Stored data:
——————————
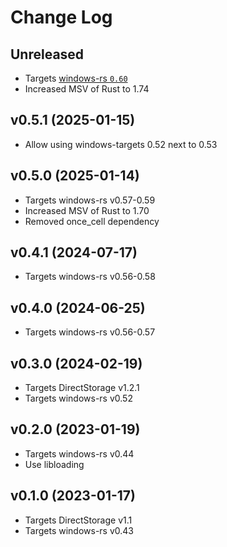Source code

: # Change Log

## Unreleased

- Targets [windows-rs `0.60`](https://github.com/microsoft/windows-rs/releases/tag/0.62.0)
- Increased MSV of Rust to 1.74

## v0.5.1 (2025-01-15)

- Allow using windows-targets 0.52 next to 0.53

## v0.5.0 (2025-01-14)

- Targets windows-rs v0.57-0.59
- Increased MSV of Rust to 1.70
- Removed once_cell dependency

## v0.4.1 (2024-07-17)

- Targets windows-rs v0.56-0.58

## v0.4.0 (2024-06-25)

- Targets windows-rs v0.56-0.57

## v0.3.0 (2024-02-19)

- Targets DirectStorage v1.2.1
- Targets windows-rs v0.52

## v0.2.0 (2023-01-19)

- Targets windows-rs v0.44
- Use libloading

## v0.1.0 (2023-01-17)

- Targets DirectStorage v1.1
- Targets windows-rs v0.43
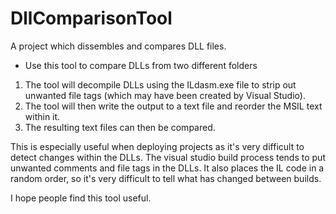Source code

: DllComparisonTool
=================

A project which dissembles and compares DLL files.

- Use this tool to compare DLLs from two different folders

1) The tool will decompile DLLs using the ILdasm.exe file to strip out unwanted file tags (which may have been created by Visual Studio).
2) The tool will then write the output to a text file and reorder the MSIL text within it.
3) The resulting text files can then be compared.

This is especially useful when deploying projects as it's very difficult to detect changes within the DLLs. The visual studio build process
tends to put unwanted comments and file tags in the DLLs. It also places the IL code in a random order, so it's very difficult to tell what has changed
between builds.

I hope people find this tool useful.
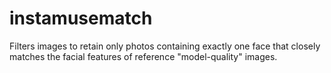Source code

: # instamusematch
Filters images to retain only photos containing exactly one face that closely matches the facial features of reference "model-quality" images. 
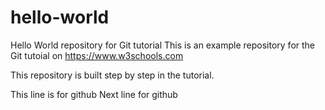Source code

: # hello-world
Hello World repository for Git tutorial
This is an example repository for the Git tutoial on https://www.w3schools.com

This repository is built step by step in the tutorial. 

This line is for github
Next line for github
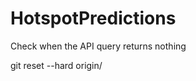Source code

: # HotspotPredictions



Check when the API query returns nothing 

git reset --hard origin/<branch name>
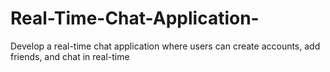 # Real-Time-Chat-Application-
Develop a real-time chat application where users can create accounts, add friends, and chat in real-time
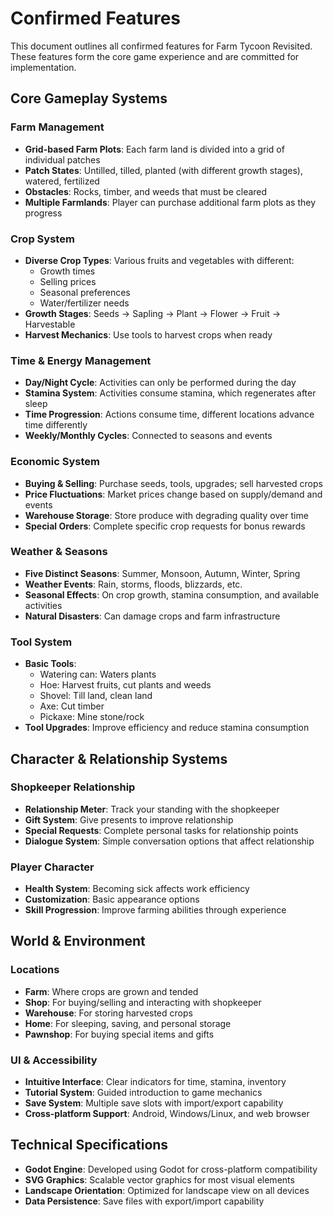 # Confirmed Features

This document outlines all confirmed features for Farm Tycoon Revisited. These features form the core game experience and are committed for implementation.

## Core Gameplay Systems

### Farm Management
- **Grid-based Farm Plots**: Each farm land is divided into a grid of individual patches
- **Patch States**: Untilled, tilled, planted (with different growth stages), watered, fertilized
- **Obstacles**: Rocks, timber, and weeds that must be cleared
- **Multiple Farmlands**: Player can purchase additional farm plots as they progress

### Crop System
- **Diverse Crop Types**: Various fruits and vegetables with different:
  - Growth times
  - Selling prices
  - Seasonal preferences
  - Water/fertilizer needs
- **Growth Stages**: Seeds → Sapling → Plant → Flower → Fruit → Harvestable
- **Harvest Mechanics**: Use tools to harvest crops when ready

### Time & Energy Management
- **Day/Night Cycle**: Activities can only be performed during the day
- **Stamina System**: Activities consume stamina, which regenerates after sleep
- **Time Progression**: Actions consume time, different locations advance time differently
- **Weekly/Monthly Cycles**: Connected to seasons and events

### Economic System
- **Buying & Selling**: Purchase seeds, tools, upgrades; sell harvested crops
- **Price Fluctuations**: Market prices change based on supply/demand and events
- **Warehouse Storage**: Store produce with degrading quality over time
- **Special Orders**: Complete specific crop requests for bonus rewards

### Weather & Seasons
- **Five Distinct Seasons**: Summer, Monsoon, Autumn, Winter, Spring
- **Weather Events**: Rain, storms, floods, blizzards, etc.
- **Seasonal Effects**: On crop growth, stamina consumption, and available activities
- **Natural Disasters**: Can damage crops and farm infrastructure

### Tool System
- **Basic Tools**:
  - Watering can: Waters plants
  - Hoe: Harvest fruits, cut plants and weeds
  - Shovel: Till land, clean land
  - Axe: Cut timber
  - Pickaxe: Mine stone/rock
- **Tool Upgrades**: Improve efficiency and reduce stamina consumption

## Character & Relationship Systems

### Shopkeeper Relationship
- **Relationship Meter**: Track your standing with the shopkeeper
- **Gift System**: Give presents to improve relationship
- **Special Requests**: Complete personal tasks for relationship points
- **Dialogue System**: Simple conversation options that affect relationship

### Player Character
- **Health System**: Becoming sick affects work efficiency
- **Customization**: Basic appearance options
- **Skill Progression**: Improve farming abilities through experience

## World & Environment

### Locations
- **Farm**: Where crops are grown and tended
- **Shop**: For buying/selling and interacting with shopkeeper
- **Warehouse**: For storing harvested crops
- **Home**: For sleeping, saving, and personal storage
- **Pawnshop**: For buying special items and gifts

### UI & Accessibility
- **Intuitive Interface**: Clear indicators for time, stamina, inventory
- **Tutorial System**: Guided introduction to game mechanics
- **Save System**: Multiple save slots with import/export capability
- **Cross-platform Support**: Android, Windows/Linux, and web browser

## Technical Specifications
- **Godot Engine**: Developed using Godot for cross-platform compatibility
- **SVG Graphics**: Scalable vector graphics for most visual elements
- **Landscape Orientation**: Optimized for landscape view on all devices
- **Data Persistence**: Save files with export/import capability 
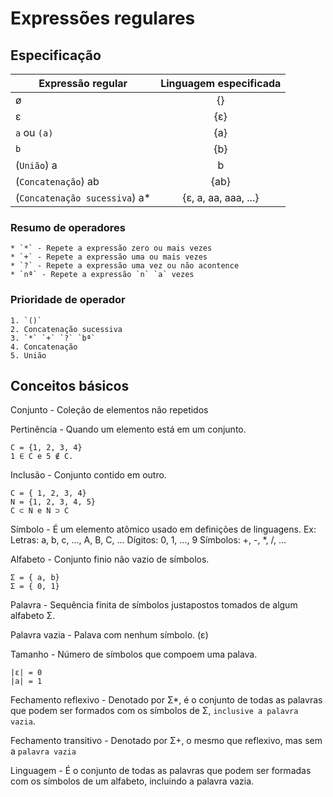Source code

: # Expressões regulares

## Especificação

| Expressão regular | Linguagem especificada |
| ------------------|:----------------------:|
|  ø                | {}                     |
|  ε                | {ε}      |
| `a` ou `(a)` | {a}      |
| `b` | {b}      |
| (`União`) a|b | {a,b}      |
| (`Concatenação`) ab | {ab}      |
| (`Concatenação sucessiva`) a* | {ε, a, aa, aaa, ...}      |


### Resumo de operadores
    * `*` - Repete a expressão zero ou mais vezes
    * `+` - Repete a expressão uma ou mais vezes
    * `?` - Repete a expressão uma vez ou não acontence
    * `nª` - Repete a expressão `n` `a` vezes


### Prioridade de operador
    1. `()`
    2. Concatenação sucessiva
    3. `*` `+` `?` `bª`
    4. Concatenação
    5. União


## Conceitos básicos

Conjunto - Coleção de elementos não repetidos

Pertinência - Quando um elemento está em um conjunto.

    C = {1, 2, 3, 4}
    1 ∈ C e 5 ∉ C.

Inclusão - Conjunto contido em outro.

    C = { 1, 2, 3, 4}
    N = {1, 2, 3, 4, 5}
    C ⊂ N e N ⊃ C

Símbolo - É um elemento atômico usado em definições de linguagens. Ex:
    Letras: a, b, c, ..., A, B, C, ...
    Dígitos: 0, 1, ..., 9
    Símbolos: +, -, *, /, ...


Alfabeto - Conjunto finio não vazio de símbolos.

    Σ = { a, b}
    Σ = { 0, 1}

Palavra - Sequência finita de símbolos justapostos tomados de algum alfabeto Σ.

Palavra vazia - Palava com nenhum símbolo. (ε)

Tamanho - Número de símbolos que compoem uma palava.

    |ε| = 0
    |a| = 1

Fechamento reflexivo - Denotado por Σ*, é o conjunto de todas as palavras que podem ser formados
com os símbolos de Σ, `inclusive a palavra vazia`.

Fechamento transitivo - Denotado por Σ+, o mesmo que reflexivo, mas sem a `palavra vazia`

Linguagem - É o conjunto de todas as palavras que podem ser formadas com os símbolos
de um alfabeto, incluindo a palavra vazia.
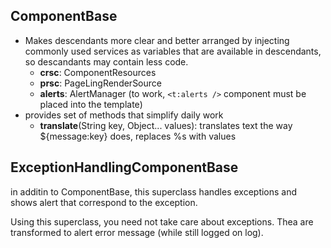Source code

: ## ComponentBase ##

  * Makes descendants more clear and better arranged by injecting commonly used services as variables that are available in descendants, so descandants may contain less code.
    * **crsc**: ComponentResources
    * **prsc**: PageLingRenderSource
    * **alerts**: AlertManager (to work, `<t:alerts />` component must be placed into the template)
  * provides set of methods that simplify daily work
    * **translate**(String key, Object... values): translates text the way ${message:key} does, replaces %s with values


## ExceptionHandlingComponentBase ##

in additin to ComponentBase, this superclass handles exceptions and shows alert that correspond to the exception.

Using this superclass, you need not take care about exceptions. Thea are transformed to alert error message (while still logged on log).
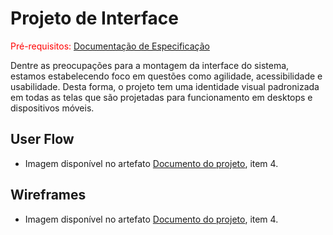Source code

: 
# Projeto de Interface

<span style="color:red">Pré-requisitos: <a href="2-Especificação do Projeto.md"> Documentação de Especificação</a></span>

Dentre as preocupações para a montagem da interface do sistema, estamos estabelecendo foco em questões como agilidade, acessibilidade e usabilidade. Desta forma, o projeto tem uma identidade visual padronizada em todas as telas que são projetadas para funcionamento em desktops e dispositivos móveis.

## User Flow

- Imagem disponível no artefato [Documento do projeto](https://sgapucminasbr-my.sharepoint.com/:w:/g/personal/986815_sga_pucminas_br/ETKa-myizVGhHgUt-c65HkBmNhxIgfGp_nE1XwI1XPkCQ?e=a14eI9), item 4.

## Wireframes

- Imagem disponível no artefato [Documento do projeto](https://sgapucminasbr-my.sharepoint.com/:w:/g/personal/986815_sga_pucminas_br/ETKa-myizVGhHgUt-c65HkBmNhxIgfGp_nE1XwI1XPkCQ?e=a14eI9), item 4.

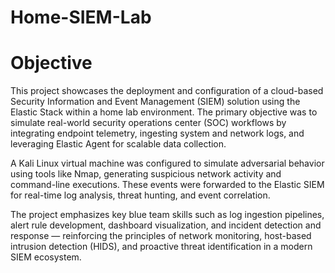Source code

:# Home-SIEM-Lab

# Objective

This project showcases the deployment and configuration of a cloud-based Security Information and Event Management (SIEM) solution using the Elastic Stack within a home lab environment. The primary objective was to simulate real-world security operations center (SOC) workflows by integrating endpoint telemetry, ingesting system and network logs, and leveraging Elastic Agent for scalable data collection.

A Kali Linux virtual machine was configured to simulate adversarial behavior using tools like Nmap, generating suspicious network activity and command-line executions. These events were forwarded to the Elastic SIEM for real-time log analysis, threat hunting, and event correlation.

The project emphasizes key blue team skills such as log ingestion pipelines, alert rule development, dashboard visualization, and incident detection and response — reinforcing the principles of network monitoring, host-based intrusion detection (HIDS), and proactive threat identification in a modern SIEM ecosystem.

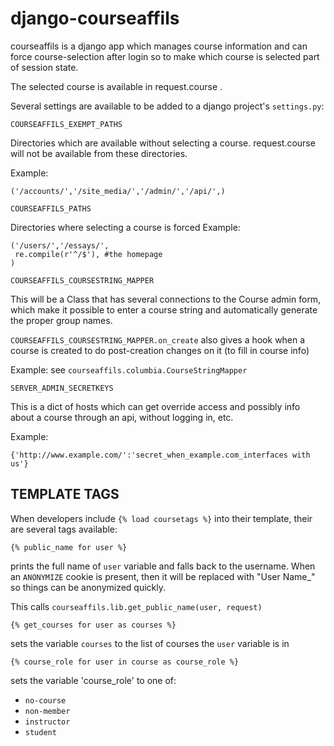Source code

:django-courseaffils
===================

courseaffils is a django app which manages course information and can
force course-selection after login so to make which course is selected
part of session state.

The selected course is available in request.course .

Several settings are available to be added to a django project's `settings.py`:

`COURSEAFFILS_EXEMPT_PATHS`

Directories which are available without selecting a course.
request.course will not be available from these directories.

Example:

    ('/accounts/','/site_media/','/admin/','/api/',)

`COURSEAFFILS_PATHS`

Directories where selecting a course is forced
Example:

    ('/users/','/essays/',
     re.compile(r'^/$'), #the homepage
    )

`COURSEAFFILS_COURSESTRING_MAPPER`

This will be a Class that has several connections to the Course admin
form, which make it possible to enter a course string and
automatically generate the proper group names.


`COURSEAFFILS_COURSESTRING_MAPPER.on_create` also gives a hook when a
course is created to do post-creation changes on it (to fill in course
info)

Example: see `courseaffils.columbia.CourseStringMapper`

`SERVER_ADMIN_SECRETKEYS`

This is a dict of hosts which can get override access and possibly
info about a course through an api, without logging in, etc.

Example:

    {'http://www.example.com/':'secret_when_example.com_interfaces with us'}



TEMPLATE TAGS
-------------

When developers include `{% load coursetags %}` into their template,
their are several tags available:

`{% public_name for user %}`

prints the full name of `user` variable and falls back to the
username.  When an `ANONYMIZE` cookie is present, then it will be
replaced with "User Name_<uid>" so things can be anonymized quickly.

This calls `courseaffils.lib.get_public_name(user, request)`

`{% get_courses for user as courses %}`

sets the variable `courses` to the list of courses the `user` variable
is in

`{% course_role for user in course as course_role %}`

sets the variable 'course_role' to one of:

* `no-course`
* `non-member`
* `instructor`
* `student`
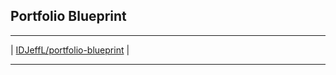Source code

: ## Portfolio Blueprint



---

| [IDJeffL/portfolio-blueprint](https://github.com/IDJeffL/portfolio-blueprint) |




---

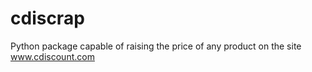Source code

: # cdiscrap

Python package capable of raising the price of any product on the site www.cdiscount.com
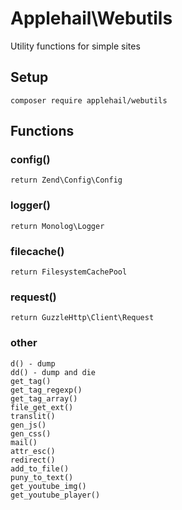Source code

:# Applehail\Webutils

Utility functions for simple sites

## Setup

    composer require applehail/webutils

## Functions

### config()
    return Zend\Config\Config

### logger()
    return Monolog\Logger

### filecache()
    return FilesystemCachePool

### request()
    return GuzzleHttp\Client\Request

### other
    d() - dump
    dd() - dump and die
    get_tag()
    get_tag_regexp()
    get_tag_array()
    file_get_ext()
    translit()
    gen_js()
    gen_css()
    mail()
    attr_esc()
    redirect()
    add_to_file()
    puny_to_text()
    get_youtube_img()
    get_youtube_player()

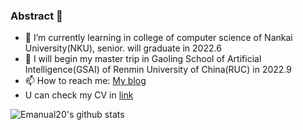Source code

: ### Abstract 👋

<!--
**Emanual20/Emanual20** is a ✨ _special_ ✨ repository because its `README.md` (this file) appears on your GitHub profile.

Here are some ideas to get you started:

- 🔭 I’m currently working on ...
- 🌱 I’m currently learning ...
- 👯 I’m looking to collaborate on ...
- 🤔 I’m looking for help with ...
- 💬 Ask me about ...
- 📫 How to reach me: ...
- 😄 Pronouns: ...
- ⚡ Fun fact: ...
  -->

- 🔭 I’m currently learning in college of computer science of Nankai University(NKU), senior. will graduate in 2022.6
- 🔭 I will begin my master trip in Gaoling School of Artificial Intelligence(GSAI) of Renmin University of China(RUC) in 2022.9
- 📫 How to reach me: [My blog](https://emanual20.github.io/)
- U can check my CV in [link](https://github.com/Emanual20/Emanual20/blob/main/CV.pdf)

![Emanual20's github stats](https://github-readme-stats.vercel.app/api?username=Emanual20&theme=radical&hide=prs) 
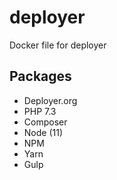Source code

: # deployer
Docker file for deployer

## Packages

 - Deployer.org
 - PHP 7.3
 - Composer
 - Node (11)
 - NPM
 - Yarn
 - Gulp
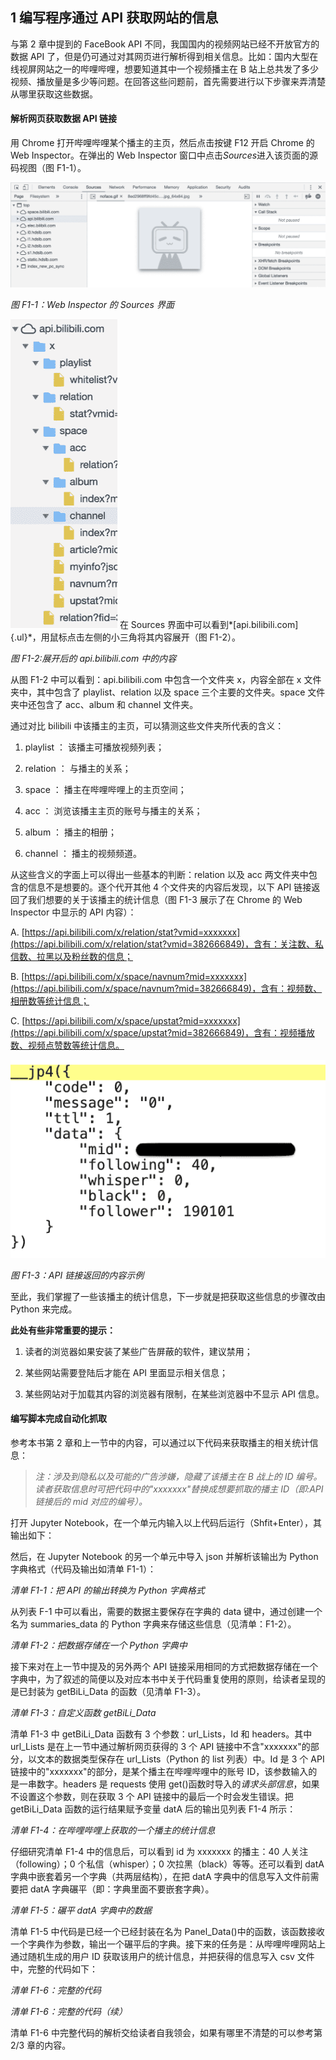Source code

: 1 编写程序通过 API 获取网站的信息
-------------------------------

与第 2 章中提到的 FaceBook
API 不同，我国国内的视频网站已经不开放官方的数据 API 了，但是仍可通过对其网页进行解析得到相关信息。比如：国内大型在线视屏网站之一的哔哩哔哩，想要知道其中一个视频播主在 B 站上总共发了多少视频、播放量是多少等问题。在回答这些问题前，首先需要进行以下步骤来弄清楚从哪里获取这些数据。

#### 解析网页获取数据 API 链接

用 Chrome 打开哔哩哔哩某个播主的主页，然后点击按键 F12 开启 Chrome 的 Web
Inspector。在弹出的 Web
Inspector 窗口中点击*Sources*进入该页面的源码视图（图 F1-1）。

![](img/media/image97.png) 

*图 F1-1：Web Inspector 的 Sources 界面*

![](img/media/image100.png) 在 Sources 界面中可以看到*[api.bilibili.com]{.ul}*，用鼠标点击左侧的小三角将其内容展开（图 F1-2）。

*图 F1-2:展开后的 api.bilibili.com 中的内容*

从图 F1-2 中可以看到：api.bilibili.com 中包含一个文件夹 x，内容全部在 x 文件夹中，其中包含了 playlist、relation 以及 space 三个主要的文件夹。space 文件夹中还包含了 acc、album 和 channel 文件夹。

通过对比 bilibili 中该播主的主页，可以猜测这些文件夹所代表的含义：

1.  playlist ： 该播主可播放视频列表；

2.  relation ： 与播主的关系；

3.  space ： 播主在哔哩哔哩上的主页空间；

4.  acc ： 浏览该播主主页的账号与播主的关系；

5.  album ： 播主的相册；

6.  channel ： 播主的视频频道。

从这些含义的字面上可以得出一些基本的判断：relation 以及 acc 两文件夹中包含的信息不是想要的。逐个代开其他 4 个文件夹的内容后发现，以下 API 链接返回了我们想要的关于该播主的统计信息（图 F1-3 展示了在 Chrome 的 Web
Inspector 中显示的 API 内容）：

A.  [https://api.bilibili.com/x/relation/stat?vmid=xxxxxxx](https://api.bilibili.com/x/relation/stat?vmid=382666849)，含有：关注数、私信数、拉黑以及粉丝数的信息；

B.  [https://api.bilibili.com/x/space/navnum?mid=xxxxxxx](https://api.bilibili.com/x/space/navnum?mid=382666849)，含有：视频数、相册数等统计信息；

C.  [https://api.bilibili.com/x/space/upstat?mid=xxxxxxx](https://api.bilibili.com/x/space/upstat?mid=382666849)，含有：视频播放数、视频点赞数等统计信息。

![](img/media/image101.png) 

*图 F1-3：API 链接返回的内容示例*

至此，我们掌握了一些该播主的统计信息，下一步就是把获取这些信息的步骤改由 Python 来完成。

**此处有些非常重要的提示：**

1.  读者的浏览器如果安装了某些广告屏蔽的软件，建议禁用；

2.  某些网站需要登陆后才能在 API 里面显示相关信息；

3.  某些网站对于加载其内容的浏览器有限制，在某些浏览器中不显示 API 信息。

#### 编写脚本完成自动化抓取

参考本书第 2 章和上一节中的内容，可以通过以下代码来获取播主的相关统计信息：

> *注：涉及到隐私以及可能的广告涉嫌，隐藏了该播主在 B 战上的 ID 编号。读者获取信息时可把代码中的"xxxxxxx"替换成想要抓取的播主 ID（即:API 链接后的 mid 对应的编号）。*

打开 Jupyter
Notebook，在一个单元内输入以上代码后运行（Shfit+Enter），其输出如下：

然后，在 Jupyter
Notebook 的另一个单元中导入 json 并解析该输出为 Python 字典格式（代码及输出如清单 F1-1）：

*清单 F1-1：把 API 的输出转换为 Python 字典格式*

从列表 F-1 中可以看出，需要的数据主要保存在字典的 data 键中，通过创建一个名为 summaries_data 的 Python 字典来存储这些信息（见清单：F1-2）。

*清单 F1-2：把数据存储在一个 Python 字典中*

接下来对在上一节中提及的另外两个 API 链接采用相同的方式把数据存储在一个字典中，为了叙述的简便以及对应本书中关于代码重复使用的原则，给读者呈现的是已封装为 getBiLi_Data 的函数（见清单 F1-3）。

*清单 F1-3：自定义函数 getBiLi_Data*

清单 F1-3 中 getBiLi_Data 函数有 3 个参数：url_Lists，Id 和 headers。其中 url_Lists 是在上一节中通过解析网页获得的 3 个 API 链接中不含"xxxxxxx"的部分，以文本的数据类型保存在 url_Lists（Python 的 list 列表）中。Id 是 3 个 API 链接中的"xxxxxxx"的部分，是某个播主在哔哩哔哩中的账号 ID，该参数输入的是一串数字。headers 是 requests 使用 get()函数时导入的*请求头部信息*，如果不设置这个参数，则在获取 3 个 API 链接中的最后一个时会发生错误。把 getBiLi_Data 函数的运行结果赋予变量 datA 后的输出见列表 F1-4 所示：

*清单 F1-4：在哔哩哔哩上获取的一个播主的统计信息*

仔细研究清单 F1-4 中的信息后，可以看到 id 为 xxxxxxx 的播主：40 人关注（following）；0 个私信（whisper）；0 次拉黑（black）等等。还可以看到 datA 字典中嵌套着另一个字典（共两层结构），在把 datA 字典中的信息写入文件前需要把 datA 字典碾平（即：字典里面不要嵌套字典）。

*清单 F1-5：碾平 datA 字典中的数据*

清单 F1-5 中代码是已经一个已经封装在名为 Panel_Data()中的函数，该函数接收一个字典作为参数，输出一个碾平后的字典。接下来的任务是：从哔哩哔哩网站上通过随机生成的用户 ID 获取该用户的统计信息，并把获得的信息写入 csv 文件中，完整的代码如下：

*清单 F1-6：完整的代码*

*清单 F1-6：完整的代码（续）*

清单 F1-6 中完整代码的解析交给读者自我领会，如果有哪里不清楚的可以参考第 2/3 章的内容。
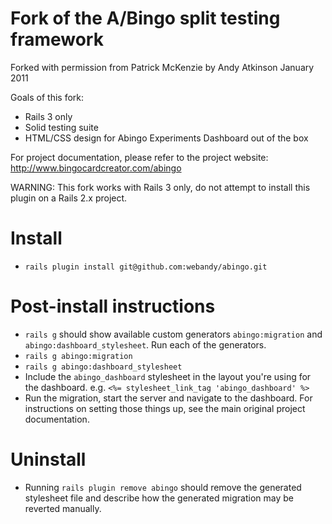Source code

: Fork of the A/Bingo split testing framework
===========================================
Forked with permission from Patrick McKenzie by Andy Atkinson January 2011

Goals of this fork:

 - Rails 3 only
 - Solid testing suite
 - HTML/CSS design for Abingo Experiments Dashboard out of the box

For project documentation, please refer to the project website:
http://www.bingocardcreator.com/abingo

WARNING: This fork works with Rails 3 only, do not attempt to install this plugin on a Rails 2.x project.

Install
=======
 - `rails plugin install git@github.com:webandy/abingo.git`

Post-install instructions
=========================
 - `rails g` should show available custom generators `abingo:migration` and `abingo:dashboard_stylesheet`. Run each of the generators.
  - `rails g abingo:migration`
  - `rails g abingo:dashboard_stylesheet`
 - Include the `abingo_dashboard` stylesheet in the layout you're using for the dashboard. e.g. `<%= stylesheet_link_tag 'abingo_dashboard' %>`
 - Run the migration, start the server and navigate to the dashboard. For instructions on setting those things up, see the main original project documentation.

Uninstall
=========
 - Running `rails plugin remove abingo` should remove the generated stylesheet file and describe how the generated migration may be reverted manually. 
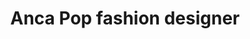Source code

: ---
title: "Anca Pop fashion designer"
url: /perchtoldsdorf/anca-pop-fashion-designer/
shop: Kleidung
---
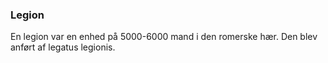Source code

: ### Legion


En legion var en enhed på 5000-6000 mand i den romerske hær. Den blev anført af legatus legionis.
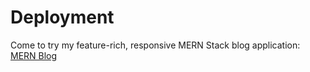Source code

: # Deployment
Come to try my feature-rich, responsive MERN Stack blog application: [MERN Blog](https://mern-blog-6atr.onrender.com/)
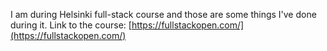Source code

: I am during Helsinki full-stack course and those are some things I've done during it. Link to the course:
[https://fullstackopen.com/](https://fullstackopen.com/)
——————————
▶ **Exercise description**: Check the entries above line by line and return each one containing the word "django".

▶ **Output**:
:django-courseaffils
courseaffils is a django app which manages course information and can
Several settings are available to be added to a django project's `settings.py`:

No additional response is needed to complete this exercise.